* _What you are asked to do_: In the material below, some lines may hold the word "which"; state how many do, giving only the number.

=====

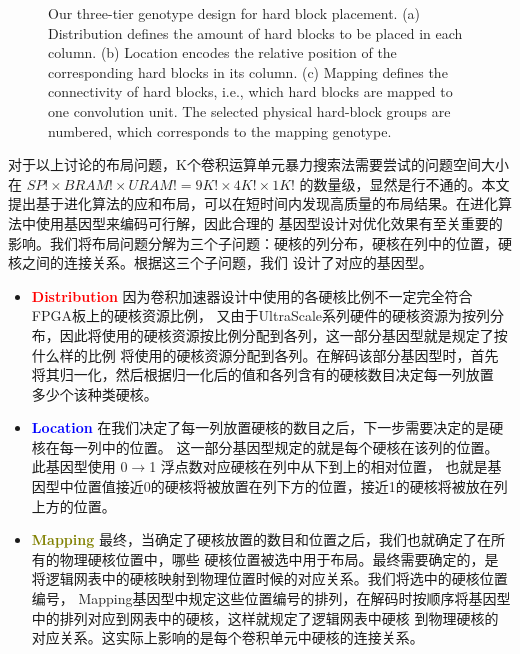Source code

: \begin{figure}[t]
	\caption{Our three-tier genotype design for hard block placement. 
	(a) Distribution defines the amount of hard blocks to be placed in each column. 
	(b) Location encodes the relative position of the corresponding hard blocks in its column. 
	(c) Mapping defines the connectivity of hard blocks, i.e., which hard blocks are mapped to one convolution unit. 
	The selected physical hard-block groups are numbered, which corresponds to the mapping genotype.
	}
	
	

	\label{fig:genotype}
  \vspace{-0.2in}
\end{figure}

对于以上讨论的布局问题，K个卷积运算单元暴力搜索法需要尝试的问题空间大小在 $SP! \times BRAM! \times URAM! = 9K!\times4K!\times1K!$
的数量级，显然是行不通的。本文提出基于进化算法的应和布局，可以在短时间内发现高质量的布局结果。在进化算法中使用基因型来编码可行解，因此合理的
基因型设计对优化效果有至关重要的影响。我们将布局问题分解为三个子问题：硬核的列分布，硬核在列中的位置，硬核之间的连接关系。根据这三个子问题，我们
设计了对应的基因型。

\begin{itemize}
	\item \textcolor{red}{\bf Distribution} 因为卷积加速器设计中使用的各硬核比例不一定完全符合FPGA板上的硬核资源比例，
		又由于UltraScale系列硬件的硬核资源为按列分布，因此将使用的硬核资源按比例分配到各列，这一部分基因型就是规定了按什么样的比例
		将使用的硬核资源分配到各列。在解码该部分基因型时，首先将其归一化，然后根据归一化后的值和各列含有的硬核数目决定每一列放置
		多少个该种类硬核。
	\item \textcolor{blue}{\bf Location} 在我们决定了每一列放置硬核的数目之后，下一步需要决定的是硬核在每一列中的位置。
		这一部分基因型规定的就是每个硬核在该列的位置。此基因型使用 0$\rightarrow$1 浮点数对应硬核在列中从下到上的相对位置，
		也就是基因型中位置值接近0的硬核将被放置在列下方的位置，接近1的硬核将被放在列上方的位置。
	\item \textcolor{olive}{\bf Mapping} 最终，当确定了硬核放置的数目和位置之后，我们也就确定了在所有的物理硬核位置中，哪些
		硬核位置被选中用于布局。最终需要确定的，是将逻辑网表中的硬核映射到物理位置时候的对应关系。我们将选中的硬核位置编号，
		Mapping基因型中规定这些位置编号的排列，在解码时按顺序将基因型中的排列对应到网表中的硬核，这样就规定了逻辑网表中硬核
		到物理硬核的对应关系。这实际上影响的是每个卷积单元中硬核的连接关系。
\end{itemize}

=====

* _Result of the exercise_: 2